Investigators have new insight from the carjacking victim held hostage by Tamerlan and Dzokhar Thursday night. The victim speaks little to no English, according to CBS News special correspondent John Miller, but authorities pressed him to remember recognizable words from his exchange with the bombing suspects. 

The suspects openly boasted to the victim in English about their role in the Boston Marathon bombing and carried out the rest of their exchange in Russian.

John Miller reports that the victim said, "'the only word I recognized was Manhattan,'" a word which "tripped a lot" of alarm for authorities, who quickly halted Amtrak service from Boston to New York, searched the trains. 

The tip prompted the New York Police Department to "flip on its network of license plate readers at all bridges and tunnels coming into the city," Miller said. "They loaded all the license plates associated with these guys" to prevent possible entry into Manhattan.

Surviving suspect Dzhokhar Tsarnaev continued to answer questions in writing from his hospital bed Monday night. "He can say about one word at a time," Miller said.

So far, his account indicates he was "driven by his brother" and that "it was mostly done online, in terms of radicalization [and] finding instructions." Investigators say it remains unlikely there is an international terrorist organization behind the attack or the Tsarnaev's training.

The investigation also has yielded new insight about the motive for the robberies and carjacking committed by the suspects on Thursday night, a bloody night that began when they approached and shot an MIT police officer, Sean Collier, "in the head, unprovoked," Miller said.

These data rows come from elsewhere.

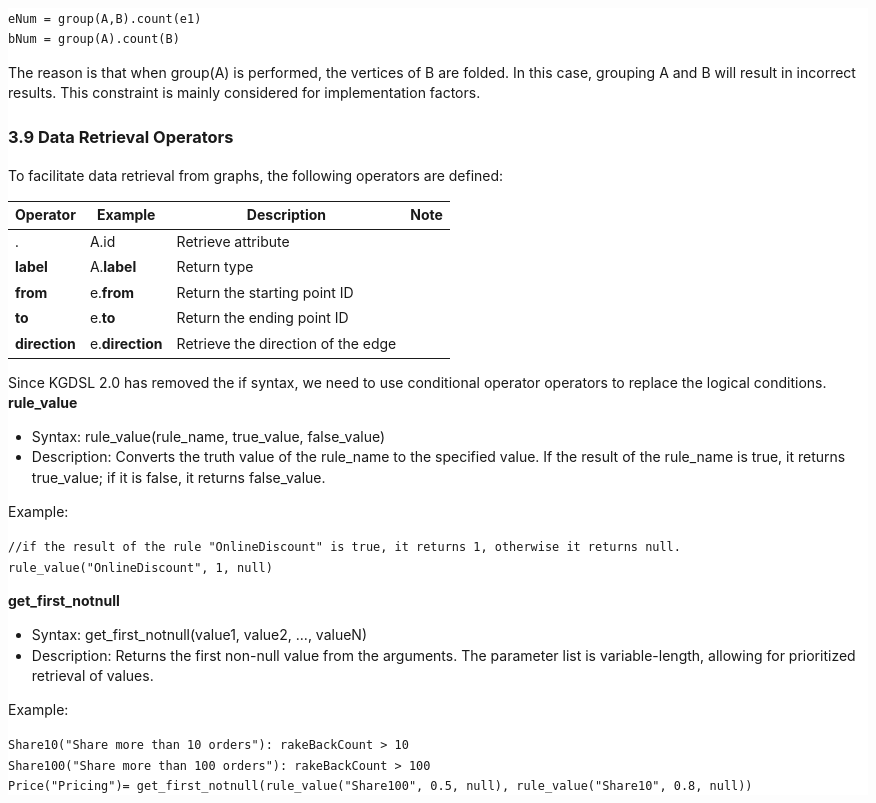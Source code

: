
 ```
eNum = group(A,B).count(e1)
bNum = group(A).count(B)
```

The reason is that when group(A) is performed, the vertices of B are folded. In this case, grouping A and B will result
in incorrect results. This constraint is mainly considered for implementation factors.

### 3.9 Data Retrieval Operators

To facilitate data retrieval from graphs, the following operators are defined:

| Operator      | Example         | Description                        | Note |
| ------------- | --------------- | ---------------------------------- | ---- |
| .             | A.id            | Retrieve attribute                 |      |
| **label**     | A.**label**     | Return type                        |      |
| **from**      | e.**from**      | Return the starting point ID       |      |
| **to**        | e.**to**        | Return the ending point ID         |      |
| **direction** | e.**direction** | Retrieve the direction of the edge |      |

Since KGDSL 2.0 has removed the if syntax, we need to use conditional operator operators to replace the logical
conditions. <br>
**rule_value** <br>

- Syntax: rule_value(rule_name, true_value, false_value)
- Description: Converts the truth value of the rule_name to the specified value. If the result of the rule_name is true,
  it returns true_value; if it is false, it returns false_value.

Example:

```
//if the result of the rule "OnlineDiscount" is true, it returns 1, otherwise it returns null.
rule_value("OnlineDiscount", 1, null)
```

**get_first_notnull** <br>

- Syntax: get_first_notnull(value1, value2, ..., valueN)
- Description: Returns the first non-null value from the arguments. The parameter list is variable-length, allowing for
  prioritized retrieval of values.

Example:

```
Share10("Share more than 10 orders"): rakeBackCount > 10
Share100("Share more than 100 orders"): rakeBackCount > 100
Price("Pricing")= get_first_notnull(rule_value("Share100", 0.5, null), rule_value("Share10", 0.8, null))
```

The operating theory currently held by investigators looking to explain the assassination is "that they were short one gun, that the older brother had a gun, they wanted to get a gun for the younger brother and the fastest and most efficient way they could think of doing it was a surprise attack on a cop to take his weapon and go."

But the suspects failed in that aim, because Officer Collier had a locking holster and they were unable to remove the gun. "There was apparently an attempt to yank it," Miller said, "And they couldn't get it and left."